## What to do
Your job is to set down the stretch of entries that opens with the line containing "nid: 1661020713570" and closes with the line containing "which arise from". Keep both end lines, copy each exactly, and add nothing.

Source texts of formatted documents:
■ ■ ■ ■
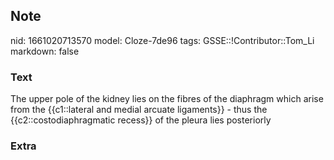 ## Note
nid: 1661020713570
model: Cloze-7de96
tags: GSSE::!Contributor::Tom_Li
markdown: false

### Text
<div>
  The upper pole of the kidney lies on the fibres of the diaphragm
  which arise from the {{c1::lateral and medial arcuate ligaments}}
  - thus the {{c2::costodiaphragmatic recess}} of the pleura lies
  posteriorly
</div>

### Extra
■ ■ ■ ■
## Output of the exercise
nid: 1661020713570
model: Cloze-7de96
tags: GSSE::!Contributor::Tom_Li
markdown: false

### Text
<div>
  The upper pole of the kidney lies on the fibres of the diaphragm
  which arise from the {{c1::lateral and medial arcuate ligaments}}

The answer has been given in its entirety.